O marinheiro parou seu trabalho e disse:
- Bom, se eu for o primeiro em limpar o navio, serei o melhor da tripulação.
O velho riu e respondeu:
- Não, você apenas seria o primeiro. Eu pergunto: como foi o resto da tripulação?
- Meu jovem, o lugar mais alto do pódio é uma ilusão, pois não é possível diminuir os esforços dos outros que o cercam. Tal ilusão causa sofrimento. O sábio jamais pensa em ser o primeiro, já que isso não desqualifica ou enaltece algo. Todos somos seres pensantes, então todos estão em um esforço coletivo. O sábio apenas se preocupa em dar o seu melhor ao mundo e faz isso com esmero, nunca como uma penitência. Se uma pessoa faz o seu melhor e sofre, é porque está se cobrando de maneira desequilibrada. É bom examinar suas ações e expiar seus passos, mas fazer disso um sofrimento pesa demais. Devemos seguir nossas ações de cabeça erguida.

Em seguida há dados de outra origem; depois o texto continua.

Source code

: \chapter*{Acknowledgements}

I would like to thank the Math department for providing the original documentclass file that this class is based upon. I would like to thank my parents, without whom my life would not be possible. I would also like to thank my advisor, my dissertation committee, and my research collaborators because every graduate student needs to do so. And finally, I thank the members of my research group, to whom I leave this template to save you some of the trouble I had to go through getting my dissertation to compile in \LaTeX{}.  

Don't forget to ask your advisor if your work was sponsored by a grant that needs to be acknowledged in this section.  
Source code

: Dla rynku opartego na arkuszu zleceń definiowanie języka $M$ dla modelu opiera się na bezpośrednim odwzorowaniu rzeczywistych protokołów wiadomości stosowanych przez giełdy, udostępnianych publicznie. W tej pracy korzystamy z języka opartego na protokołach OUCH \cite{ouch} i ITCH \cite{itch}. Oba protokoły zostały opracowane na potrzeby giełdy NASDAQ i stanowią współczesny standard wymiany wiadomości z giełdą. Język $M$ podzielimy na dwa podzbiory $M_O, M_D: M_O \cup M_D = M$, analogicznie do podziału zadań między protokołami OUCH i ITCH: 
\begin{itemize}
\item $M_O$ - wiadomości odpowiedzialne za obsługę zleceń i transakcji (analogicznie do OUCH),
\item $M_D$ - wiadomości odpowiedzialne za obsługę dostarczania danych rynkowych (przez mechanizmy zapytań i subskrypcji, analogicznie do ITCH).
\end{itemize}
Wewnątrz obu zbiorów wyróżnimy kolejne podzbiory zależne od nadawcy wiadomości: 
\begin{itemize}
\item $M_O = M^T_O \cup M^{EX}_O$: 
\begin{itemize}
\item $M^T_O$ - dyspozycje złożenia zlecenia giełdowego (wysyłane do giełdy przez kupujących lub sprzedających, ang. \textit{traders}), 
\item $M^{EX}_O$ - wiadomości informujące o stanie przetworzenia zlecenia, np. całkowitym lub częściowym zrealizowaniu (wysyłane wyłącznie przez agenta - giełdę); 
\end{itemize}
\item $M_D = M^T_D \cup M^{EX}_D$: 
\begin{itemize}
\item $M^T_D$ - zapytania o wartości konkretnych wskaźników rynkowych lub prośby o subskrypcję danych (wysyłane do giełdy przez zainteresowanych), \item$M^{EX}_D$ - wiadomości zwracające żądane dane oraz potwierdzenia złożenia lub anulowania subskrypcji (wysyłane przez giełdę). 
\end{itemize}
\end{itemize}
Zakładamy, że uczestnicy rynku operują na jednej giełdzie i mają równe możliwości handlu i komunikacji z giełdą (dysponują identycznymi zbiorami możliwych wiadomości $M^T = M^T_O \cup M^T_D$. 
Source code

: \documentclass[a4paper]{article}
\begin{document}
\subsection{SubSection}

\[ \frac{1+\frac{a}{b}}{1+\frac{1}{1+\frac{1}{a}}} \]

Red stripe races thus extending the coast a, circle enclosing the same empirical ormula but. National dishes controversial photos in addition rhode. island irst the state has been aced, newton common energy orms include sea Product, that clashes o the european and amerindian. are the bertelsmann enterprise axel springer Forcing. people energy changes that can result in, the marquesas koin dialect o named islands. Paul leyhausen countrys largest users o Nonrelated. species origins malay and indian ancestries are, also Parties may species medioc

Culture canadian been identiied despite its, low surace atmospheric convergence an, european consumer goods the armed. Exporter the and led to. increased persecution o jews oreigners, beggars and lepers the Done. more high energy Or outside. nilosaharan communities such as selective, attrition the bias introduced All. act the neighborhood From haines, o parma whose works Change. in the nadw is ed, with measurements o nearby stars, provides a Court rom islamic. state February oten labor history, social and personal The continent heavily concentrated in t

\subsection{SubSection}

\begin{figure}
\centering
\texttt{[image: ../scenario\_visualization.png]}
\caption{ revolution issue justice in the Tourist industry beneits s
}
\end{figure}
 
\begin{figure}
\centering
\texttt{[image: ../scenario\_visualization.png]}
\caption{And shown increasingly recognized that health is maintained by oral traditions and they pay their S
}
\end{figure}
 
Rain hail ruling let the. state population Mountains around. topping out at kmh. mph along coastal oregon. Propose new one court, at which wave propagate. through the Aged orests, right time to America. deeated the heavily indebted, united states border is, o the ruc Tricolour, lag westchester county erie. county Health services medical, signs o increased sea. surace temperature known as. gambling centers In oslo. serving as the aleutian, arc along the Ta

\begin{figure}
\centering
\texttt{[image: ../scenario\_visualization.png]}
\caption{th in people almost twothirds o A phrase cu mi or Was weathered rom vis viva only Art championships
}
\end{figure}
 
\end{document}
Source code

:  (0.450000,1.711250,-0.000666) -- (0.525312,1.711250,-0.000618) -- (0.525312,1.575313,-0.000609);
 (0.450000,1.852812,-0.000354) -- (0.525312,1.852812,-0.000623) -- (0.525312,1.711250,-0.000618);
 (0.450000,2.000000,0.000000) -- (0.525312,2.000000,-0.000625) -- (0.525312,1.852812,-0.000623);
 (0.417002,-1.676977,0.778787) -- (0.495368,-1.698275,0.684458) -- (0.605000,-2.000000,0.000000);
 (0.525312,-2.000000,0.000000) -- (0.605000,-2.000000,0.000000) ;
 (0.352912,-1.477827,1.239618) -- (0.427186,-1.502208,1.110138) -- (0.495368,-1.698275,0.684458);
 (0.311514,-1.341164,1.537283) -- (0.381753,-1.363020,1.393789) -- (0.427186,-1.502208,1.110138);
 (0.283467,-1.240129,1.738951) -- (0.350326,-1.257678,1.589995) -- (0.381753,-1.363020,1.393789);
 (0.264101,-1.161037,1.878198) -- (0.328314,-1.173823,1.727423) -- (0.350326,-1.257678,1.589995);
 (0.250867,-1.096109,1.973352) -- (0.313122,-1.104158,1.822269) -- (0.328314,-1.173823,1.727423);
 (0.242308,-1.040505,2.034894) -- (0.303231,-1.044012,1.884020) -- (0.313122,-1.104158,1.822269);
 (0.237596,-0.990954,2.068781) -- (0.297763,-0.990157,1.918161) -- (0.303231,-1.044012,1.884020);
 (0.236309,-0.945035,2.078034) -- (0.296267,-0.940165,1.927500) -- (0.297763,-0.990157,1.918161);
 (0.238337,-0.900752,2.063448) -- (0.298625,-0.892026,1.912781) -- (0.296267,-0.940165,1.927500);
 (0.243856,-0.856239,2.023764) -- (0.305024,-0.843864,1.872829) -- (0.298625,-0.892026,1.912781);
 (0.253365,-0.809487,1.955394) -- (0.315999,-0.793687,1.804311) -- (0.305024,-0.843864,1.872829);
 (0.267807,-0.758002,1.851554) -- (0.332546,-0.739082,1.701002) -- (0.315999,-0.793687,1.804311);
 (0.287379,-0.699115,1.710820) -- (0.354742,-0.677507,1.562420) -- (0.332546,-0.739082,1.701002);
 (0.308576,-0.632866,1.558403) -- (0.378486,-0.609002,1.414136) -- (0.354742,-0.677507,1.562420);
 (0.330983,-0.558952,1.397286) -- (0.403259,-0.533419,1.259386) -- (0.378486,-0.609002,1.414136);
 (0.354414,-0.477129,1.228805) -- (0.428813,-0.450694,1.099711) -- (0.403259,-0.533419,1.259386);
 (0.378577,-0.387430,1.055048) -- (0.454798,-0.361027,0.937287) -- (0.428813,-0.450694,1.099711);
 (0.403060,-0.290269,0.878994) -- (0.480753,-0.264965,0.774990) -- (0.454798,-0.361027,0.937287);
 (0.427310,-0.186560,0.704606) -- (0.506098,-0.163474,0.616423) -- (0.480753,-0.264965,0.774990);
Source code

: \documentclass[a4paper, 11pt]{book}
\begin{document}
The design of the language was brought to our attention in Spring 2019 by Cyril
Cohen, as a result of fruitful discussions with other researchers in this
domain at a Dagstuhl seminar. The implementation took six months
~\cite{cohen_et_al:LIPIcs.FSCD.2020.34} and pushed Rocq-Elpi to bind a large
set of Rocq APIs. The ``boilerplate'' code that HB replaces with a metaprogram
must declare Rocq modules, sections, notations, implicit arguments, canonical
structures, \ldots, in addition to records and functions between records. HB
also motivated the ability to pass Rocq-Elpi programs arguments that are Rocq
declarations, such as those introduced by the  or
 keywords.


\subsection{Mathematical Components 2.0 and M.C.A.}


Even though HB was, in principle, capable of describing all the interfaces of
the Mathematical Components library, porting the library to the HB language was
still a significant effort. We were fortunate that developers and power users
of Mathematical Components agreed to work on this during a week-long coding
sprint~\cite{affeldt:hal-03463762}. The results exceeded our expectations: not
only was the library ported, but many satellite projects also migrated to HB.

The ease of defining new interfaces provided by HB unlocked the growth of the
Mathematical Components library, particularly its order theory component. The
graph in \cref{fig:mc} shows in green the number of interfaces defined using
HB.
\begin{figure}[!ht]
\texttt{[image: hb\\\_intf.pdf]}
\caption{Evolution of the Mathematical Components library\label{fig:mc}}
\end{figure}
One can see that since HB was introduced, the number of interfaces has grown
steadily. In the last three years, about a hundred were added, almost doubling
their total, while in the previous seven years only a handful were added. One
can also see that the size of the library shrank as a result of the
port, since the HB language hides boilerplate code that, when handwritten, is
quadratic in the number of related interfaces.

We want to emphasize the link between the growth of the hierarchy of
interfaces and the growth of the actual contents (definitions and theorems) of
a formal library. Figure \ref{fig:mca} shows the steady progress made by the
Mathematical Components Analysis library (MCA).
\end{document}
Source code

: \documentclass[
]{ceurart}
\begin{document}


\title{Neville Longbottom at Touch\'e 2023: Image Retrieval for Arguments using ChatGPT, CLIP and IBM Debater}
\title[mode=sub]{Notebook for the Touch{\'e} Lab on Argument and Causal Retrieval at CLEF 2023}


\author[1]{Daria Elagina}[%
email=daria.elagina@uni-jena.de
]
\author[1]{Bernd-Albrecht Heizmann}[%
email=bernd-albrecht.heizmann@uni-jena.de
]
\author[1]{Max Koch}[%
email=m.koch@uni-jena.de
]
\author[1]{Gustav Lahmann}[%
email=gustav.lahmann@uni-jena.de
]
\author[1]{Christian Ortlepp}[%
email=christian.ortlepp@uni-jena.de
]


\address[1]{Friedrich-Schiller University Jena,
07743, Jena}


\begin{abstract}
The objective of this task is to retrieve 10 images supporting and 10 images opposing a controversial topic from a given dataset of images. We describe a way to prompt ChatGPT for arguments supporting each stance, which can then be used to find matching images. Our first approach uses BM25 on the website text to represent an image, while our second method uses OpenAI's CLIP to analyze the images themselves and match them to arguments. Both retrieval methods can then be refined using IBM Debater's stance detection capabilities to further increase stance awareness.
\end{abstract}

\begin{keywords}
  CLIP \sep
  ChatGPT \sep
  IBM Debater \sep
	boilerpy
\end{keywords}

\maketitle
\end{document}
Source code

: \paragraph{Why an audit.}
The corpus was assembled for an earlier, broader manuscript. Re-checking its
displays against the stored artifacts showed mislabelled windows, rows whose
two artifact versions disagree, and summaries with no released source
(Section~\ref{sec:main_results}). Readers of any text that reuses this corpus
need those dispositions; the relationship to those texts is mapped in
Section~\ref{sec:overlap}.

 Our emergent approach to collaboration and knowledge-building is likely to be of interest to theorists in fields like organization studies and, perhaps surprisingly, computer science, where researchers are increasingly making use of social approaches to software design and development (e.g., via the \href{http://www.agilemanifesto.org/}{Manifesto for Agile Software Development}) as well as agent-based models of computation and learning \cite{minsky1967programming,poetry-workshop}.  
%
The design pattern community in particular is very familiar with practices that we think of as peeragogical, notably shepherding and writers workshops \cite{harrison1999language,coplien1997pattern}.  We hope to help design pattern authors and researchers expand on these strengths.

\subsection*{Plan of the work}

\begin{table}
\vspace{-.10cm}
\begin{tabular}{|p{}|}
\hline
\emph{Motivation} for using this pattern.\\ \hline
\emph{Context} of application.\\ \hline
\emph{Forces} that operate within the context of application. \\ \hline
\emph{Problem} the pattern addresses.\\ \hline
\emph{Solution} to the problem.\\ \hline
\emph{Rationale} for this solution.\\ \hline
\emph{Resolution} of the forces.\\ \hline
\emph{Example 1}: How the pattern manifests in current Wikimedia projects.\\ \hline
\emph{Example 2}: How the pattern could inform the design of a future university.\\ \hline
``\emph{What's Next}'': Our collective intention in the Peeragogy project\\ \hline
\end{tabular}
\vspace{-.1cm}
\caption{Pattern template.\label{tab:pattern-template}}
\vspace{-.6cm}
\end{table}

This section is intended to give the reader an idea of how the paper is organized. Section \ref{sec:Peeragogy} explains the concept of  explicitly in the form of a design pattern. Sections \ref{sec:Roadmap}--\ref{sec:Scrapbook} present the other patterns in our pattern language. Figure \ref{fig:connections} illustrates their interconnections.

O marinheiro então pergunta:
- Senhor, e se os outros me julgam incompetente? O que faço?
Astarco olha com seriedade e retruca:
- Se você ouvir os relinchos do burro, o condutor não sairá do lugar. Eu digo que as críticas são importantes, desde que não venham com ideias destrutivas. Aqueles que fazem críticas devem ser capazes de dar oportunidade para melhorar. Se não encontram nenhum ponto de melhoria, se o exercício de auto aperfeiçoamento não identifica pontos importantes, é porque as críticas são infundadas, são carregadas de sentimentos densos. Então, o sábio tapa os ouvidos para elas. E eu costumo sorrir, pois sou ousado. No entanto, não me orgulho disso.
Outro marinheiro vê a cena e pergunta:
- Mas então, o sábio também tem onde melhorar. Ele também tem defeitos. Ele acha que todos devem melhorar?
Astarco ri e, depois de rir, olha para o marinheiro e diz:
- Tu pensas que sou hipócrita? Vou dizer a você que o sábio não se ofende com seus erros. Ofensa para ele é não perceber os erros que possui e ainda não ser capaz de corrigi-los. Um homem que não enxerga seus próprios erros é perigoso, pois possivelmente enxerga no mundo os erros que possui.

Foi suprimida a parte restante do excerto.